Lastly, the core::tree<> source code is included for anyone to use, royalty free. The only request is that the licensing agreement found in the tree.h header is followed.
The layout of this article is as follows:
- Introduction
- std::map<> versus core::tree<>
- Using the core::tree<>
- Conclusion
- References
- core::tree<> source (tree.h header)
2. std::map<> versus core::tree<>
Many experienced C++ programmers use C++'s standard template library's (STL) map<> and multimap<> to generate trees. Yet, these containers make poor substitutes for true tree designs for a variety of reasons. This section will take a closer look at the pitfalls of using C++'s std::map<> and std::multimap<> for tree containment.

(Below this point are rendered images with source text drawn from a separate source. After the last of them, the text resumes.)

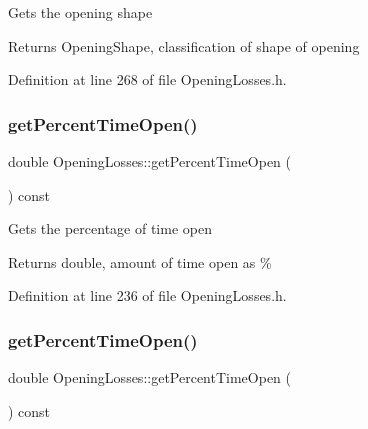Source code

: Gets the opening shape \begin{DoxyReturn}{Returns}
Opening\+Shape, classification of shape of opening 
\end{DoxyReturn}


Definition at line 268 of file Opening\+Losses.\+h.

\mbox{\label{class_opening_losses_aeefc3790a569008ff2e804033a9efea3}} 
\subsubsection{\texorpdfstring{get\+Percent\+Time\+Open()}{getPercentTimeOpen()}\hspace{0.1cm}{\footnotesize\ttfamily [1/3]}}
{\footnotesize\ttfamily double Opening\+Losses\+::get\+Percent\+Time\+Open (\begin{DoxyParamCaption}{ }\end{DoxyParamCaption}) const\hspace{0.3cm}{\ttfamily [inline]}}

Gets the percentage of time open \begin{DoxyReturn}{Returns}
double, amount of time open as \% 
\end{DoxyReturn}


Definition at line 236 of file Opening\+Losses.\+h.

\mbox{\label{class_opening_losses_aeefc3790a569008ff2e804033a9efea3}} 
\subsubsection{\texorpdfstring{get\+Percent\+Time\+Open()}{getPercentTimeOpen()}\hspace{0.1cm}{\footnotesize\ttfamily [2/3]}}
{\footnotesize\ttfamily double Opening\+Losses\+::get\+Percent\+Time\+Open (\begin{DoxyParamCaption}{ }\end{DoxyParamCaption}) const\hspace{0.3cm}{\ttfamily [inline]}}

2.1 Basic std::map<> tree implementation
Before beginning the implementation of a tree using std::map<>, a framework must be defined in which the tree will work. For the purposes of this article the following namespace will be used to control the number of leaves generated at the root level and maximum branch depth of the trees constructed:
namespace nTreeData { const int kMaxLeaves = 10; const int kMaxDepth = 5; } Figure 2.1 Additionally, the following class defined (in figure 2.2) will be used as the leaf node, which will be inserted at every branch of the tree.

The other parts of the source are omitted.